Walking a Fine Line

There’s a time to network and a time to be of service. A key to “giving back” effectively is knowing and observing the difference.

An old saying advises not to mix business and pleasure. There are two other things not to mix: Networking and community service.

Now, you may ask: Isn’t it partly to make business contacts that we join a service club or get on a charity’s board of directors? Well, yes, partly. But the real reason to join such an organization is to serve the community.

You can always spot the person in a service group who really is there to network. He or she is the one aggressively handing out business cards on any pretext, too eagerly volunteering for the high-profile projects and elbowing his or her way into the newspaper publicity pictures.

A good rule of thumb is: If you want to network, join organizations and attend functions that truly are for that purpose. A chamber of commerce, for example, is a service group but also by charter a place for businesspeople to get together and make professional connections. Many chambers sponsor events specifically for networking.

 

Just giving back

On the flip side, if you want to serve, then serve purely. A communications agency I once worked for encouraged its people to get involved in service organizations and professional groups. I joined a public relations society and soon learned the expectation was that I return from meetings with leads for new business.

I wasn’t comfortable hawking my company at these events. I felt compelled to sit at the dinner table next to someone from a potential client company, rather than next to someone with whom I had shared a pleasant chat during cocktail hour, or anyone else. I preferred simply to enjoy what I could learn from my peers and to share things they might learn from me.

Of course, since my company had paid for my membership, I was obligated to do as directed, and so tried to sit with “the right people” and gather calling cards. The trouble was that most of my fellow society members weren’t there primarily to network and were somewhat chilly toward any conversation that made them feel I might be qualifying them as prospects. Or at least so it seemed at the time.

I eventually discovered (as a wise mentor had once suggested) that the best way to make business connections in such a setting was not to pursue them, rather to simply give to the organization and expect nothing in return but the intrinsic satisfaction that goes with being of service.

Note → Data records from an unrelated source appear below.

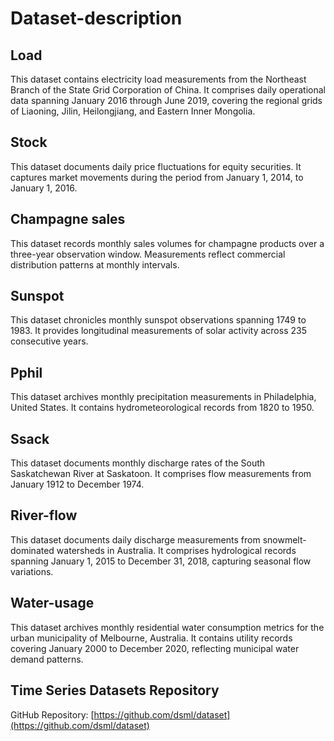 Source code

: # Dataset-description

## Load
This dataset contains electricity load measurements from the Northeast Branch of the State Grid Corporation of China. It comprises daily operational data spanning January 2016 through June 2019, covering the regional grids of Liaoning, Jilin, Heilongjiang, and Eastern Inner Mongolia.

## Stock
This dataset documents daily price fluctuations for equity securities. It captures market movements during the period from January 1, 2014, to January 1, 2016.

## Champagne sales
This dataset records monthly sales volumes for champagne products over a three-year observation window. Measurements reflect commercial distribution patterns at monthly intervals.

## Sunspot
This dataset chronicles monthly sunspot observations spanning 1749 to 1983. It provides longitudinal measurements of solar activity across 235 consecutive years.

## Pphil
This dataset archives monthly precipitation measurements in Philadelphia, United States. It contains hydrometeorological records from 1820 to 1950.

## Ssack
This dataset documents monthly discharge rates of the South Saskatchewan River at Saskatoon. It comprises flow measurements from January 1912 to December 1974.

## River-flow
This dataset documents daily discharge measurements from snowmelt-dominated watersheds in Australia. It comprises hydrological records spanning January 1, 2015 to December 31, 2018, capturing seasonal flow variations.

## Water-usage
This dataset archives monthly residential water consumption metrics for the urban municipality of Melbourne, Australia. It contains utility records covering January 2000 to December 2020, reflecting municipal water demand patterns.

## Time Series Datasets Repository
GitHub Repository: [https://github.com/dsml/dataset](https://github.com/dsml/dataset)
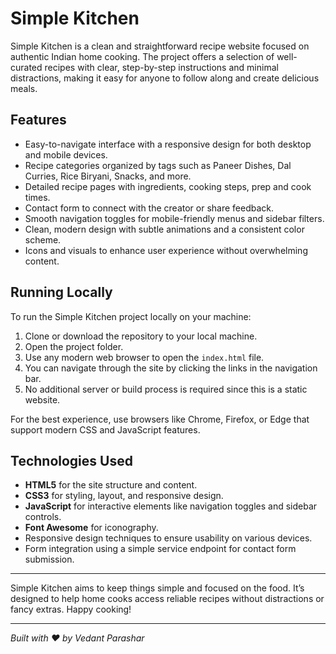 # Simple Kitchen

Simple Kitchen is a clean and straightforward recipe website focused on authentic Indian home cooking. The project offers a selection of well-curated recipes with clear, step-by-step instructions and minimal distractions, making it easy for anyone to follow along and create delicious meals.

## Features

- Easy-to-navigate interface with a responsive design for both desktop and mobile devices.
- Recipe categories organized by tags such as Paneer Dishes, Dal Curries, Rice Biryani, Snacks, and more.
- Detailed recipe pages with ingredients, cooking steps, prep and cook times.
- Contact form to connect with the creator or share feedback.
- Smooth navigation toggles for mobile-friendly menus and sidebar filters.
- Clean, modern design with subtle animations and a consistent color scheme.
- Icons and visuals to enhance user experience without overwhelming content.

## Running Locally

To run the Simple Kitchen project locally on your machine:

1. Clone or download the repository to your local machine.
2. Open the project folder.
3. Use any modern web browser to open the `index.html` file.
4. You can navigate through the site by clicking the links in the navigation bar.
5. No additional server or build process is required since this is a static website.

For the best experience, use browsers like Chrome, Firefox, or Edge that support modern CSS and JavaScript features.

## Technologies Used

- **HTML5** for the site structure and content.
- **CSS3** for styling, layout, and responsive design.
- **JavaScript** for interactive elements like navigation toggles and sidebar controls.
- **Font Awesome** for iconography.
- Responsive design techniques to ensure usability on various devices.
- Form integration using a simple service endpoint for contact form submission.

---

Simple Kitchen aims to keep things simple and focused on the food. It’s designed to help home cooks access reliable recipes without distractions or fancy extras. Happy cooking!

---

*Built with ❤️ by Vedant Parashar*
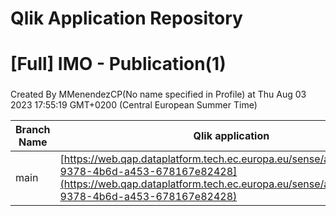 # Qlik Application Repository 
# [Full] IMO - Publication(1)
### 
Created By MMenendezCP(No name specified in Profile) at Thu Aug 03 2023 17:55:19 GMT+0200 (Central European Summer Time)

Branch Name|Qlik application
---|---
main|[https://web.qap.dataplatform.tech.ec.europa.eu/sense/app/1bc94243-9378-4b6d-a453-678167e82428](https://web.qap.dataplatform.tech.ec.europa.eu/sense/app/1bc94243-9378-4b6d-a453-678167e82428)
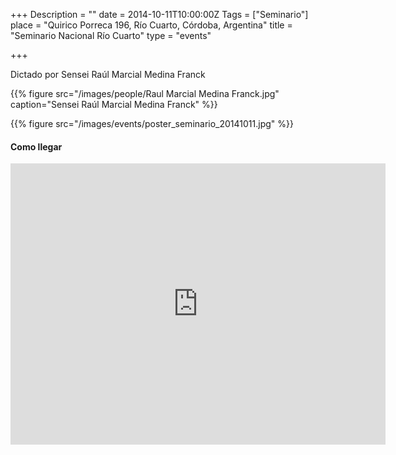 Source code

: +++
Description = ""
date = 2014-10-11T10:00:00Z
Tags = ["Seminario"]
place = "Quirico Porreca 196, Río Cuarto, Córdoba, Argentina"
title = "Seminario Nacional Río Cuarto"
type = "events"

+++

Dictado por Sensei Raúl Marcial Medina Franck

{{% figure src="/images/people/Raul Marcial Medina Franck.jpg" 
    caption="Sensei Raúl Marcial Medina Franck" %}}

{{% figure src="/images/events/poster_seminario_20141011.jpg" %}}

#### Como llegar

<iframe src="https://www.google.com/maps/embed?pb=!1m14!1m8!1m3!1d6683.910560165678!2d-64.33707414755416!3d-33.11025950718025!3m2!1i1024!2i768!4f13.1!3m3!1m2!1s0x95d200762e08e25d%3A0x374a77620e3c2da4!2sFray+Quirico+Porreca+196%2C+R%C3%ADo+Cuarto%2C+C%C3%B3rdoba!5e0!3m2!1sen!2sar!4v1412817033009" width="600" height="450" frameborder="0" style="border:0"></iframe>
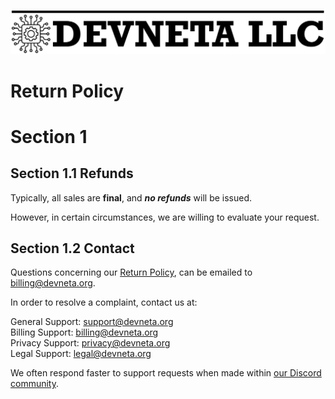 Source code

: ![Devneta LLC Banner](/main/assets/png/blackbanner.png)


# Return Policy

# Section 1

## Section 1.1 Refunds

Typically, all sales are **final**, and **_no refunds_** will be issued. <br />

However, in certain circumstances, we are willing to evaluate your request. <br />

## Section 1.2 Contact

Questions concerning our [Return Policy](#return-policy), can be emailed to <billing@devneta.org>.

In order to resolve a complaint, contact us at: <br />

General Support: <support@devneta.org> <br />
Billing Support: <billing@devneta.org> <br />
Privacy Support: <privacy@devneta.org> <br />
Legal Support: <legal@devneta.org> <br />

We often respond faster to support requests when made within [our Discord community](https://discord.devneta.org). <br />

In other words, the point of being in the organization was to help the organization and its members and to grow professionally. If a potential client took notice and it led to a business relationship, fine, but that was purely incidental. A nice surprise, and that’s all.

 

How do you serve?

In an organization of service-minded people, a self-promoter stands out, and not in a flattering way. Promoting yourself in a setting like that can do your business more harm than good. In general, the more close-knit the community, the more true this is.

For example, in a club like Rotary or Kiwanis, members generally are there much more to serve the community than to advance themselves. Many have been members for years. The friendships and business connections within the group are well formed. A new member clearly interested in himself or herself first will have trouble fitting in.

It’s liberating to discover the difference between networking and service. Belonging to a community organization can provide pleasant and highly rewarding interludes during busy weeks at work. If you adopt a service mindset, you can take off your business hat for those hours at lunchtime, in the evening, or on a weekend and know the simple satisfaction of helping someone else or bettering your hometown.

 

Ways to benefit

You can learn and hone new skills by volunteering to serve on committees or hold offices somewhat outside your area of expertise. You’ll associate with people in businesses far different from your own, and from them learn tips on how to make your own business run better.

A Rotary club I once belonged to launched an annual indoor Christmas tree sale at a mall that had a few vacant shop spaces. The first year, it was poorly organized. Members who volunteered to work the sale arrived to find no instructions; they had no idea what to do, what kinds of trees were kept where, if they could accept checks, and so on. Customer service was chaotic.

The next year, the sale chairman was a local bank branch manager. Before the sale began, he took time at one of our weekly meetings to spell out all the procedures. Volunteers arriving for work received a sheet of what he called “failure-proof” instructions. Wow! I learned an incredible amount just by observing this man, and I could go back and apply that to my own work. So it’s not just through making contacts that involvement in a service group can help your business.

What do your volunteer endeavors look like? If they include networking, that’s great – it’s valuable and necessary. Just be sure to network in the appropriate places. And if not already doing so, consider getting involved in something truly service-oriented. You may find the respect you enjoy and the satisfaction you feel as a result will be well worth it – even if it never leads to a dime’s worth of new business.